07 octobre 2011

In memoriam : Steve Jobs


Il était l'incarnation idéale de l'entrepreneur. Selon la conception libérale naturellement. Marchand autant qu'inventeur. Créateur autant que décideur. Magicien autant que gestionnaire.
Un chef d'entreprise et un self-made man comme seule l'Amérique sut et sait encore en produire tant.

Alors que l'Occident vacille sur ses bases, qu'il perd la foi en ses valeurs et semble s'abandonner à un défaitisme et une frilosité paralysantes, sa figure tutélaire de commandeur jette en disparaissant, une clarté quelque peu irréelle sur ce monde crépusculaire.
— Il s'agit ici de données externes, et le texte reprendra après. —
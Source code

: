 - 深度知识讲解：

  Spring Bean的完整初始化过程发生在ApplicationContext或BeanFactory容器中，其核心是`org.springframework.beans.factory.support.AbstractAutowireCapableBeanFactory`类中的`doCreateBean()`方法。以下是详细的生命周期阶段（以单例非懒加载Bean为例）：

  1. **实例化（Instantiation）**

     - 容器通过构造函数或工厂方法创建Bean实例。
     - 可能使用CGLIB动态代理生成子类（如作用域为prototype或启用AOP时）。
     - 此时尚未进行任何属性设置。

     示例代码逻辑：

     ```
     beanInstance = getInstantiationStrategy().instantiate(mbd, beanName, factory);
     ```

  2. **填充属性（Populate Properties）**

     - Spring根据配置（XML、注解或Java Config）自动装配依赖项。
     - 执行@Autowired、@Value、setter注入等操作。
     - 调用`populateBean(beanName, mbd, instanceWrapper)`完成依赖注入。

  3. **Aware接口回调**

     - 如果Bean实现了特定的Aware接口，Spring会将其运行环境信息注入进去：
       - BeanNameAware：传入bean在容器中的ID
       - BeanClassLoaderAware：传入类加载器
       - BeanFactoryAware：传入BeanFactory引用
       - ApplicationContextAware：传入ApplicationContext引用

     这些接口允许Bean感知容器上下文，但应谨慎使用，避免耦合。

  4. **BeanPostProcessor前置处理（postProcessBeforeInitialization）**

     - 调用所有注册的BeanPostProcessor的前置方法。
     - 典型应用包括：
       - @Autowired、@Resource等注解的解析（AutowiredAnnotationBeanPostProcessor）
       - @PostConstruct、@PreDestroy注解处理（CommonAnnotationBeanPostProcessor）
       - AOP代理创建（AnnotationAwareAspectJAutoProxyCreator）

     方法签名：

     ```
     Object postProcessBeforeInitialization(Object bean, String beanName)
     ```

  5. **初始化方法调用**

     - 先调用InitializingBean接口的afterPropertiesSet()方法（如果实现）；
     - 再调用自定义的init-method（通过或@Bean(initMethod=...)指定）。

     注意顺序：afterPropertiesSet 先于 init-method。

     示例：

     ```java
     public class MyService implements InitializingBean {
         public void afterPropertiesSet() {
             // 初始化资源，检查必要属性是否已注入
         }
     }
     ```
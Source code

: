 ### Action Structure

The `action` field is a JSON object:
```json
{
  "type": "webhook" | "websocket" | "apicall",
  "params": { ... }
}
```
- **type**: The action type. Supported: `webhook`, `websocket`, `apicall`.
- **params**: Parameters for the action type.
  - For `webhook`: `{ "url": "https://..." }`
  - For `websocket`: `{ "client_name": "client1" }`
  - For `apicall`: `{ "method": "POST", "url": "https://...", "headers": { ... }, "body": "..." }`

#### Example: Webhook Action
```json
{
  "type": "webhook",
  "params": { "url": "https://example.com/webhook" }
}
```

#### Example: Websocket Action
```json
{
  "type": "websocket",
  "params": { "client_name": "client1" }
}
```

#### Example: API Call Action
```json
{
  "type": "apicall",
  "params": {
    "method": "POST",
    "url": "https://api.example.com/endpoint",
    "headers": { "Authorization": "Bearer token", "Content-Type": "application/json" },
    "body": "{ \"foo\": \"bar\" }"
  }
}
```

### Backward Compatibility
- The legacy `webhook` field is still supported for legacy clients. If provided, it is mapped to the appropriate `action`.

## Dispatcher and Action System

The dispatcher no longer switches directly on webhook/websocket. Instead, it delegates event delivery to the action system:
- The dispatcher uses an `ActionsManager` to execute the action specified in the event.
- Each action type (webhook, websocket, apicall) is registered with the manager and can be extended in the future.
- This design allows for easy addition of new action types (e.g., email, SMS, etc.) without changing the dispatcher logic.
Luttant contre la fatalité qui se mit plusieurs fois en travers de son chemin, il sut tirer parti de ses échecs et de ses infortunes, donnant par son énergie et sa soif d'innovation, une signification lumineuse au fameux concept schumpeterien de destruction créatrice.
Renaissant sans cesse de ses cendres, ce Phénix à l'allure si austère, si énigmatique, fut un révolutionnaire au sens le plus noble du terme. Il administra la preuve éclatante que le génie individuel peut prendre le pas sur l'adversité, sur toutes les administrations, tous les mastodontes organisationnels, toutes les planifications, tous les dogmes, et qu'il peut changer en mieux le monde. Il montra qu'il ne faut avoir aucune crainte à produire des richesses pourvu qu'elles s'inscrivent dans un but louable, qu'elles aient quelque utilité et qu'elles rendent plus douce la vie.
En faisant le pari insensé que l'ordinateur, qu'on imaginait réservé aux administrations et à la bureaucratie, serait l'outil individuel par excellence et un formidable moyen d'émancipation et de communication, il ébranla sérieusement le mythe grimaçant de Big Brother.
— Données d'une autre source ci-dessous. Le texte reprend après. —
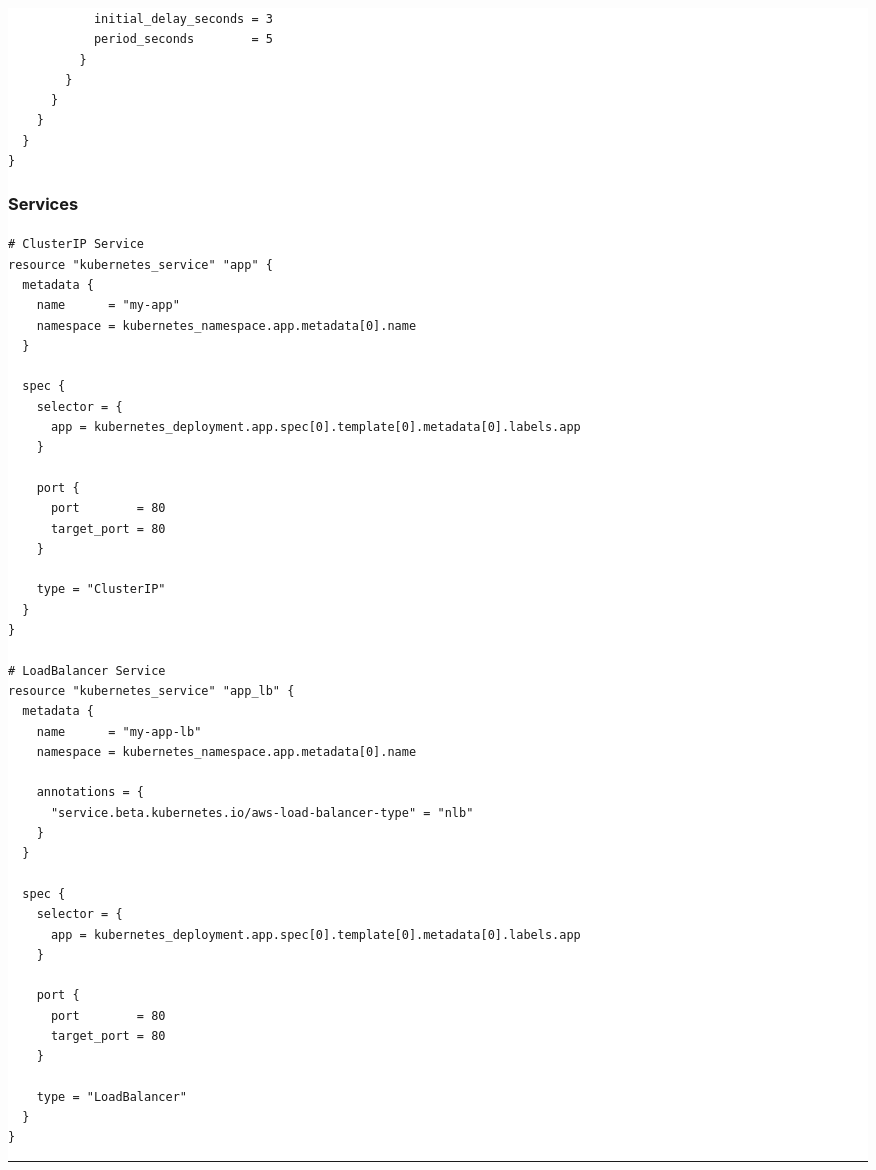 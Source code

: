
 ```hcl
            initial_delay_seconds = 3
            period_seconds        = 5
          }
        }
      }
    }
  }
}
```

### Services

```hcl
# ClusterIP Service
resource "kubernetes_service" "app" {
  metadata {
    name      = "my-app"
    namespace = kubernetes_namespace.app.metadata[0].name
  }

  spec {
    selector = {
      app = kubernetes_deployment.app.spec[0].template[0].metadata[0].labels.app
    }

    port {
      port        = 80
      target_port = 80
    }

    type = "ClusterIP"
  }
}

# LoadBalancer Service
resource "kubernetes_service" "app_lb" {
  metadata {
    name      = "my-app-lb"
    namespace = kubernetes_namespace.app.metadata[0].name

    annotations = {
      "service.beta.kubernetes.io/aws-load-balancer-type" = "nlb"
    }
  }

  spec {
    selector = {
      app = kubernetes_deployment.app.spec[0].template[0].metadata[0].labels.app
    }

    port {
      port        = 80
      target_port = 80
    }

    type = "LoadBalancer"
  }
}
```

--- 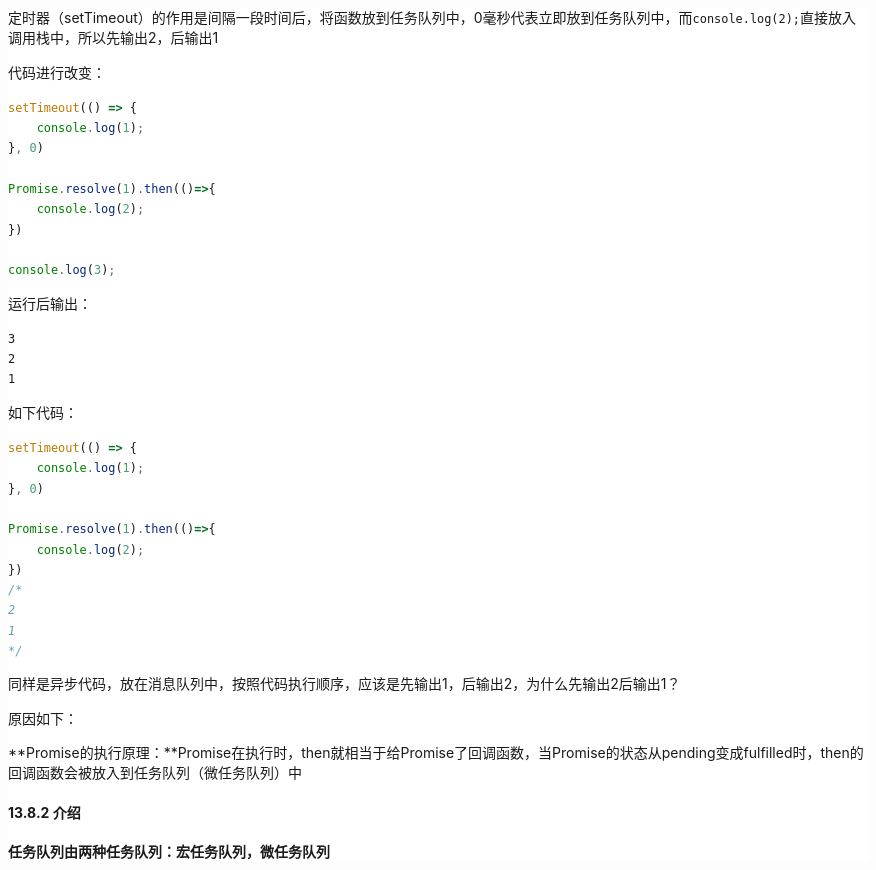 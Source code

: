 定时器（setTimeout）的作用是间隔一段时间后，将函数放到任务队列中，0毫秒代表立即放到任务队列中，而`console.log(2);`直接放入调用栈中，所以先输出2，后输出1

代码进行改变：

```js
setTimeout(() => {
    console.log(1);
}, 0)

Promise.resolve(1).then(()=>{
    console.log(2);
})

console.log(3);
```

运行后输出：

```
3
2
1
```

如下代码：

```js
setTimeout(() => {
    console.log(1);
}, 0)

Promise.resolve(1).then(()=>{
    console.log(2);
})
/*
2
1
*/
```

同样是异步代码，放在消息队列中，按照代码执行顺序，应该是先输出1，后输出2，为什么先输出2后输出1？

原因如下：

**Promise的执行原理：**Promise在执行时，then就相当于给Promise了回调函数，当Promise的状态从pending变成fulfilled时，then的回调函数会被放入到任务队列（微任务队列）中

#### 13.8.2 介绍

**任务队列由两种任务队列：宏任务队列，微任务队列**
Steve Jobs enchanta le quotidien de millions de personnes qui sont des êtres humains avant d'être des consommateurs. Mieux, il parvint à susciter du désir et à faire rêver, avec de froides machines. Au passage il démontra avec brio qu'en matière économique, contrairement à une opinion répandue, l'offre précède souvent la demande ("Ce n'est pas le rôle du client de savoir ce qu'il veut" confia-t-il malicieusement au moment du lancement de l'Ipad). Il prouva également qu'on peut être compétitif en misant sur la qualité et la séduction plutôt que sur la productivité et les bas prix. Bref, comme beaucoup d'hommes d'action, il fit mentir les théories.
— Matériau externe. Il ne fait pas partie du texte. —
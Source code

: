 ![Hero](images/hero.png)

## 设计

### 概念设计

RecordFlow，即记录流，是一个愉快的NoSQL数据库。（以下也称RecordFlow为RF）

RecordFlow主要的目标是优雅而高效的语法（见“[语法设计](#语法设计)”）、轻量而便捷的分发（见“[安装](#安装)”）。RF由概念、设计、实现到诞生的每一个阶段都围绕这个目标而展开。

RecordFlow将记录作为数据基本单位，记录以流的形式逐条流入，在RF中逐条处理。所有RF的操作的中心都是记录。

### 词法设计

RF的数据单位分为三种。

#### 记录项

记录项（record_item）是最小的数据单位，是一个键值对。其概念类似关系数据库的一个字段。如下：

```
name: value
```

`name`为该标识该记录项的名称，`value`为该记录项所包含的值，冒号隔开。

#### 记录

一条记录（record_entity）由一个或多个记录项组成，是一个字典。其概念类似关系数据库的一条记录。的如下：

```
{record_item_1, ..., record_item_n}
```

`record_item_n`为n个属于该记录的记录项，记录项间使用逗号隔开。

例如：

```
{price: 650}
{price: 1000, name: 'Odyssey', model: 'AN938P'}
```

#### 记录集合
Certes, parvenu aux cimes de son art et au sommet de sa puissance, il fut rattrapé par les inconvénients du gigantisme, et eut une certaine propension à se satisfaire de la position dominante qu'il était presque parvenu à acquérir, à céder à la tentation du monopole. Commerçant génial, il eut tendance en usant de procédés discutables, à vouloir rendre captive la clientèle qu'il avait conquise.

Mais, tout bien pesé, le "pour" l'emporte largement dans cette destinée hors du commun. Il avait le plus beau nom qui soit pour un entrepreneur générateur d'emplois. Fasse le ciel qu'il perdure comme le symbole d'une société décidée à rester ouverte, en quête perpétuelle de progrès, de bonheur et de désir.